Markov Chain (transition matrix)

Hey can anyone please help me obtain the transition of the markov chain with states being the number of projects the architect has in hand at the beginning of a month.

Quote:
 An architect can handle up to 3 projects at once. During any month there is a probability of 0.5 of acquiring one new project (to start the next month) provided the architect knows that the project can be handled, otherwise no new projects are acquired. That is, the architect decides to take the honourable course of not taking on a new project for the next month unless it is known that it can be handled. Existing projects are equally-likely to finish by the start of the next month or to continue, independently of each other.
Thank you.

 mattpi March 12th, 2009 07:51 AM

Re: Markov Chain (transition matrix)

Try writing everything in terms of what can happen, with what probabilities.
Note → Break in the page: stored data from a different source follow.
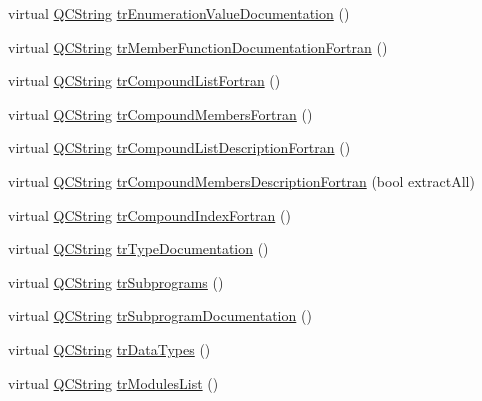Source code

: \begin{DoxyCompactItemize}
virtual \mbox{\hyperlink{class_q_c_string}{Q\+C\+String}} \mbox{\hyperlink{class_translator_korean_af6d9e6bc52deeeca5ead7f9083f8099b}{tr\+Enumeration\+Value\+Documentation}} ()
\item 
virtual \mbox{\hyperlink{class_q_c_string}{Q\+C\+String}} \mbox{\hyperlink{class_translator_korean_af7a255882ab03e122e2dd6d5b1f7223b}{tr\+Member\+Function\+Documentation\+Fortran}} ()
\item 
virtual \mbox{\hyperlink{class_q_c_string}{Q\+C\+String}} \mbox{\hyperlink{class_translator_korean_aaadeec829930d258a7064f6a90545d4f}{tr\+Compound\+List\+Fortran}} ()
\item 
virtual \mbox{\hyperlink{class_q_c_string}{Q\+C\+String}} \mbox{\hyperlink{class_translator_korean_a3fc6d38e3bb16bef81009a67a76300ab}{tr\+Compound\+Members\+Fortran}} ()
\item 
virtual \mbox{\hyperlink{class_q_c_string}{Q\+C\+String}} \mbox{\hyperlink{class_translator_korean_aa5ac6f40895c988e82a039f24d0d7af2}{tr\+Compound\+List\+Description\+Fortran}} ()
\item 
virtual \mbox{\hyperlink{class_q_c_string}{Q\+C\+String}} \mbox{\hyperlink{class_translator_korean_aae94b4f8eff979fee43e96c596395bcb}{tr\+Compound\+Members\+Description\+Fortran}} (bool extract\+All)
\item 
virtual \mbox{\hyperlink{class_q_c_string}{Q\+C\+String}} \mbox{\hyperlink{class_translator_korean_a8147d72a8b9d61b0bb0518cb7388e307}{tr\+Compound\+Index\+Fortran}} ()
\item 
virtual \mbox{\hyperlink{class_q_c_string}{Q\+C\+String}} \mbox{\hyperlink{class_translator_korean_aa90ae72e2809467cd71af1875b2d2d6a}{tr\+Type\+Documentation}} ()
\item 
virtual \mbox{\hyperlink{class_q_c_string}{Q\+C\+String}} \mbox{\hyperlink{class_translator_korean_a1c8be8fe694bfd04194706b9c41e04ac}{tr\+Subprograms}} ()
\item 
virtual \mbox{\hyperlink{class_q_c_string}{Q\+C\+String}} \mbox{\hyperlink{class_translator_korean_a906183f849589c0a52239fb9714b8421}{tr\+Subprogram\+Documentation}} ()
\item 
virtual \mbox{\hyperlink{class_q_c_string}{Q\+C\+String}} \mbox{\hyperlink{class_translator_korean_ad7520d47e583017a1bcbdce8e2864bb0}{tr\+Data\+Types}} ()
\item 
virtual \mbox{\hyperlink{class_q_c_string}{Q\+C\+String}} \mbox{\hyperlink{class_translator_korean_af469ef927e0c319daced69693d93f5f4}{tr\+Modules\+List}} ()
\item 

\end{DoxyCompactItemize}
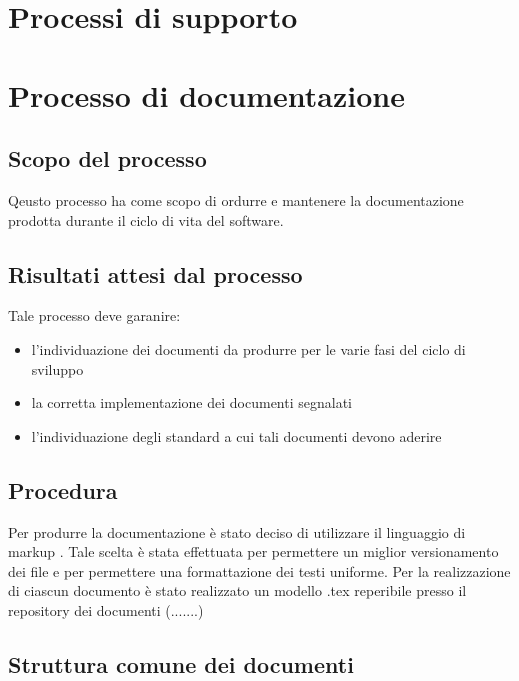 \section{Processi di supporto}
\section{Processo di documentazione}
\subsection{Scopo del processo}
Qeusto processo ha come scopo di ordurre e mantenere la documentazione prodotta durante il ciclo di vita del software.
\subsection{Risultati attesi dal processo}
Tale processo deve garanire:
\begin{itemize}
\item l'individuazione dei documenti da produrre per le varie fasi del ciclo di sviluppo
\item la corretta implementazione dei documenti segnalati
\item l'individuazione degli standard a cui tali documenti devono aderire
\end{itemize}
  \subsection{Procedura}
  Per produrre la documentazione è stato deciso di utilizzare il linguaggio di markup . Tale scelta è stata effettuata per permettere un miglior versionamento dei file e per permettere una formattazione dei testi uniforme.
  Per la realizzazione di ciascun documento \`e stato realizzato un modello .tex reperibile presso il repository dei documenti (.......)

  \subsection{Struttura comune dei documenti}
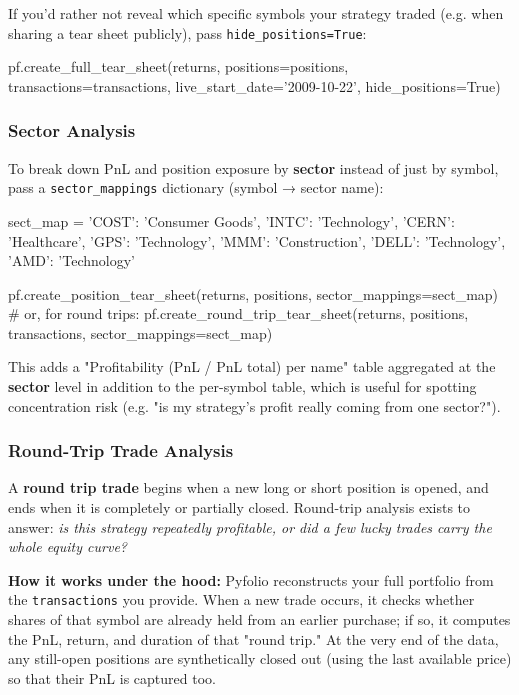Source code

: \documentclass[12pt,openany]{book}
\theoremstyle{definition}
\theoremstyle{remark}
\begin{document}
If you'd rather not reveal which specific symbols your strategy traded (e.g. when sharing a tear sheet publicly), pass \texttt{hide\_positions=True}:

\begin{python}
pf.create_full_tear_sheet(returns, positions=positions, transactions=transactions,
                          live_start_date='2009-10-22', hide_positions=True)
\end{python}
\subsubsection{Sector Analysis}

To break down PnL and position exposure by \textbf{sector} instead of just by symbol, pass a \texttt{sector\_mappings} dictionary (symbol → sector name):

\begin{python}
sect_map = {'COST': 'Consumer Goods', 'INTC': 'Technology', 'CERN': 'Healthcare',
            'GPS': 'Technology', 'MMM': 'Construction', 'DELL': 'Technology', 'AMD': 'Technology'}

pf.create_position_tear_sheet(returns, positions, sector_mappings=sect_map)
# or, for round trips:
pf.create_round_trip_tear_sheet(returns, positions, transactions, sector_mappings=sect_map)
\end{python}

This adds a "Profitability (PnL / PnL total) per name" table aggregated at the \textbf{sector} level in addition to the per-symbol table, which is useful for spotting concentration risk (e.g. "is my strategy's profit really coming from one sector?").
\subsubsection{Round-Trip Trade Analysis}

A \textbf{round trip trade} begins when a new long or short position is opened, and ends when it is completely or partially closed. Round-trip analysis exists to answer: \emph{is this strategy repeatedly profitable, or did a few lucky trades carry the whole equity curve?}

\textbf{How it works under the hood:} Pyfolio reconstructs your full portfolio from the \texttt{transactions} you provide. When a new trade occurs, it checks whether shares of that symbol are already held from an earlier purchase; if so, it computes the PnL, return, and duration of that "round trip." At the very end of the data, any still-open positions are synthetically closed out (using the last available price) so that their PnL is captured too.
\end{document}
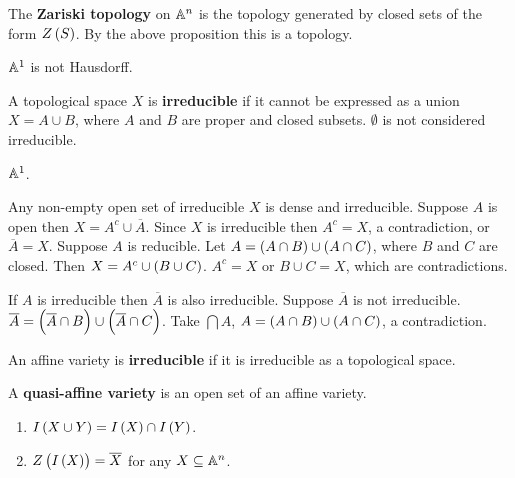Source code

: \begin{definition}
The \textbf{Zariski topology} on $ \AA^n $ is the topology generated by closed sets of the form $ Z\br{S} $. By the above proposition this is a topology.
\end{definition}

\begin{example}
$ \AA^1 $ is not Hausdorff.
\end{example}

\begin{definition}
A topological space $ X $ is \textbf{irreducible} if it cannot be expressed as a union $ X = A \cup B $, where $ A $ and $ B $ are proper and closed subsets. $ \emptyset $ is not considered irreducible.
\end{definition}

\begin{example}
$ \AA^1 $.
\end{example}

\begin{example}
Any non-empty open set of irreducible $ X $ is dense and irreducible. Suppose $ A $ is open then $ X = A^c \cup \overline{A} $. Since $ X $ is irreducible then $ A^c = X $, a contradiction, or $ \overline{A} = X $. Suppose $ A $ is reducible. Let $ A = \br{A \cap B} \cup \br{A \cap C} $, where $ B $ and $ C $ are closed. Then $ X = A^c \cup \br{B \cup C} $. $ A^c = X $ or $ B \cup C = X $, which are contradictions.
\end{example}

\begin{example}
If $ A $ is irreducible then $ \overline{A} $ is also irreducible. Suppose $ \overline{A} $ is not irreducible. $ \overline{A} = \br{\overline{A} \cap B} \cup \br{\overline{A} \cap C} $. Take $ \bigcap A $, $ A = \br{A \cap B} \cup \br{A \cap C} $, a contradiction.
\end{example}

\begin{definition}
An affine variety is \textbf{irreducible} if it is irreducible as a topological space.
\end{definition}

\begin{remark}
A \textbf{quasi-affine variety} is an open set of an affine variety.
\end{remark}

\pagebreak

\begin{proposition}
\hfill
\begin{enumerate}
\item $ I\br{X \cup Y} = I\br{X} \cap I\br{Y} $.
\item $ Z\br{I\br{X}} = \overline{X} $ for any $ X \subseteq \AA^n $.
\end{enumerate}
\end{proposition}

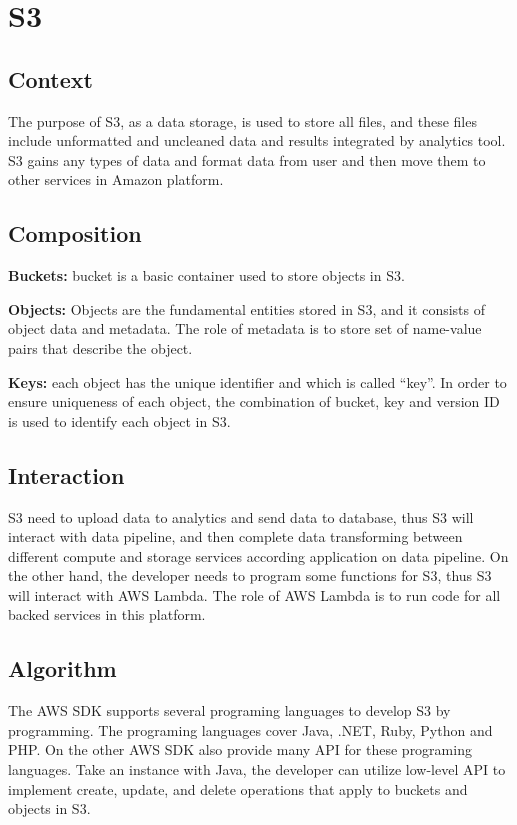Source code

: \section{S3}
	\subsection{Context}
	The purpose of S3, as a data storage, is used to store all files, and these files include unformatted and uncleaned data and results integrated by analytics tool. S3 gains any types of data and format data from user and then move them to other services in Amazon platform.
        
	\subsection{Composition}
	\textbf{Buckets:} bucket is a basic container used to store objects in S3\cite{z1}.
     
    \noindent \textbf{Objects:} Objects are the fundamental entities stored in S3, and it consists of object data and metadata. The role of metadata is to store set of name-value pairs that describe the object\cite{z1}.
        
	\noindent \textbf{Keys:} each object has the unique identifier and which is called “key”. In order to ensure uniqueness of each object, the combination of bucket, key and version ID is used to identify each object in S3\cite{z1}.
    
	\subsection{Interaction}
    S3 need to upload data to analytics and send data to database, thus S3 will interact with data pipeline, and then complete data transforming between different compute and storage services according application on data pipeline. On the other hand, the developer needs to program some functions for S3, thus S3 will interact with AWS Lambda. The role of AWS Lambda is to run code for all backed services in this platform.
    
	\subsection{Algorithm}
    The AWS SDK supports several programing languages to develop S3 by programming. The programing languages cover Java, .NET, Ruby, Python and PHP. On the other AWS SDK also provide many API for these programing languages. Take an instance with Java, the developer can utilize low-level API to implement create, update, and delete operations that apply to buckets and objects in S3\cite{z2}. 
   
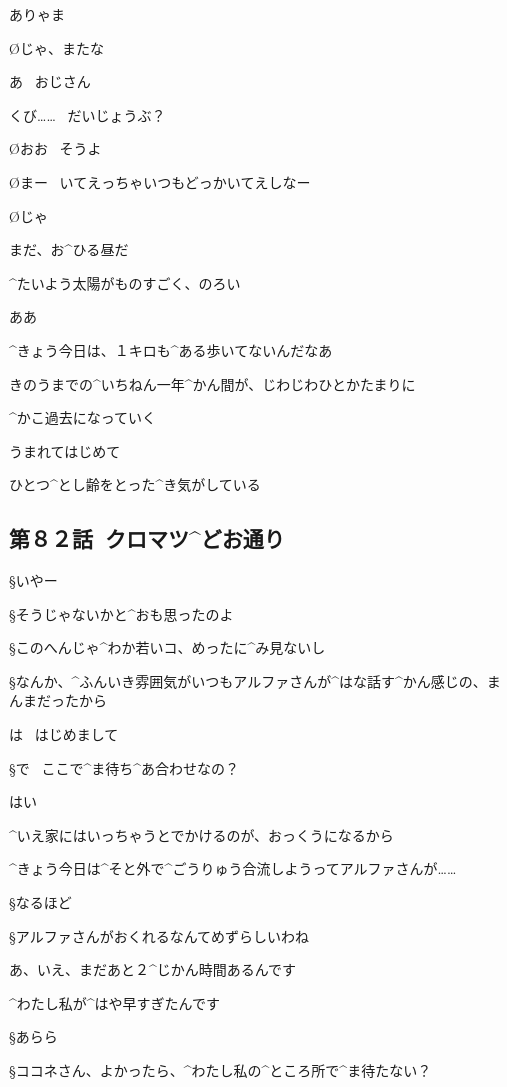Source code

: \A ありゃま

\O じゃ、またな

\A あ
\ おじさん

\page
\A くび……
\ だいじょうぶ？

\O おお
\ そうよ

\O まー
\ いてえっちゃいつもどっかいてえしなー

\O じゃ

\page[67]
\A まだ、お^{ひる}{昼}だ

\A ^{たいよう}{太陽}がものすごく、のろい

\A ああ

\A ^{きょう}{今日}は、１キロも^{ある}{歩}いてないんだなあ

\page
\A きのうまでの^{いちねん}{一年}^{かん}{間}が、じわじわひとかたまりに

\A ^{かこ}{過去}になっていく

\A うまれてはじめて

\A ひとつ^{とし}{齢}をとった^{き}{気}がしている


\subsection{第８２話\ クロマツ^{どお}{通}り}

\page[73]
\S いやー

\S そうじゃないかと^{おも}{思}ったのよ

\S このへんじゃ^{わか}{若}いコ、めったに^{み}{見}ないし

\S なんか、^{ふんいき}{雰囲気}がいつもアルファさんが^{はな}{話}す^{かん}{感}じの、まんまだったから

\K は
\ はじめまして

\page
\S で
\ ここで^{ま}{待}ち^{あ}{合}わせなの？

\K はい

\K ^{いえ}{家}にはいっちゃうとでかけるのが、おっくうになるから

\K ^{きょう}{今日}は^{そと}{外}で^{ごうりゅう}{合流}しようってアルファさんが……

\S なるほど

\S アルファさんがおくれるなんてめずらしいわね

\K あ、いえ、まだあと２^{じかん}{時間}あるんです

\K ^{わたし}{私}が^{はや}{早}すぎたんです

\S あらら

\page
\S ココネさん、よかったら、^{わたし}{私}の^{ところ}{所}で^{ま}{待}たない？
For instance, if $X_n=i$ and $X_{n+1}=j,$ then:

$i=0,\ j=0\ \Rightarrow$ no new projects are acquired, prob. 0.5.
$i=0,\ j=1\ \Rightarrow$ a new project is acquired, prob. 0.5
$i=0,\ j>1\ \Rightarrow=$ not possible - only one project can be acquired in any month, prob. 0

$i=1,\ j=0\ \Rightarrow$ a project is finished and no new projects are acquired, prob. 0.5 x 0.5
$i=1,\ j=1\ \Rightarrow$ ?
$i=1,\ j=2\ \Rightarrow$ ?

etc.

Remember that $\sum_{j\in S} p_{ij}=1$ for any $i\in S$ where $S$ is the state space.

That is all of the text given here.